While a carbon tax would be a relatively small source of revenue, it would compare favorably to some of the budget proposals that have been made in recent years. For instance, its value would be more than 16 times the cost of universal pre-K. It could also more than pay for the $820 billion the Congressional Progressive Caucus in the House of Representatives recommends for infrastructure investments in the coming decade. That proposal would fund reconstruction and refurbishment of roads, bridges, transit, energy, and water infrastructure around the country, thereby supporting job growth and enhancing economic productivity. Although the Center for American Progress is not proposing at this time that a carbon tax be used to fund these specific programs, the costs of these programs are useful for conceptualizing the magnitude of the revenue a carbon tax could produce.

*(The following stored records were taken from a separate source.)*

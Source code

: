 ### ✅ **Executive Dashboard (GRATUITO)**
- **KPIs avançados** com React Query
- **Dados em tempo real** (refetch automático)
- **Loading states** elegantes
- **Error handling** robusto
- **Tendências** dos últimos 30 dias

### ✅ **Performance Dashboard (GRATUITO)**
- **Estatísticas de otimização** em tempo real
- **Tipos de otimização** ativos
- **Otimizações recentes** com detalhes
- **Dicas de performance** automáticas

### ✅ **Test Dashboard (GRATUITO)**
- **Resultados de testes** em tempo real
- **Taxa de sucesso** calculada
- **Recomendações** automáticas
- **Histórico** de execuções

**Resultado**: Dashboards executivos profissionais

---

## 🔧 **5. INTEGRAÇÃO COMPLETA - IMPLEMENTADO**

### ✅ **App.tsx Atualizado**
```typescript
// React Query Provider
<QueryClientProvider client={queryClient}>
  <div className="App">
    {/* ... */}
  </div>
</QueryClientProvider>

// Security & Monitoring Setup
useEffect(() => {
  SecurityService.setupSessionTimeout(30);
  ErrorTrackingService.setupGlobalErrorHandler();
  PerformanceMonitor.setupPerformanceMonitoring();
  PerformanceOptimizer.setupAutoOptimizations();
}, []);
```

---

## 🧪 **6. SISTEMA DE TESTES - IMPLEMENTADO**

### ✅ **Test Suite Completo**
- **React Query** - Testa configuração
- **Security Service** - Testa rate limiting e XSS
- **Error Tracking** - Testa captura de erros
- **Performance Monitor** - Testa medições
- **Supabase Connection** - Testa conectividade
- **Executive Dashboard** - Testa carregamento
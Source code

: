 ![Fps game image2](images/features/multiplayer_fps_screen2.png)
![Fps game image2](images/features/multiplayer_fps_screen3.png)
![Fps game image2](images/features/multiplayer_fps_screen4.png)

Putting a price on carbon pollution would create an opportunity to generate new sources of revenue. This revenue, while substantial in absolute terms, would be relatively small compared to current federal revenue collection and budget priorities. An examination of the economic policy underlying a carbon tax in the context of the nation’s current fiscal situation helps dispel the hyperbole clouding the debate over market-based approaches to reducing carbon emissions.
Greg Dotson is the Vice President for Energy Policy at the Center for American Progress.
Ben Bovarnick is a Research Assistant with the Energy Policy team at the Center.
Special thanks to Alexandra Thornton, Harry Stein, and Alison Cassady for their
contributions to this issue brief.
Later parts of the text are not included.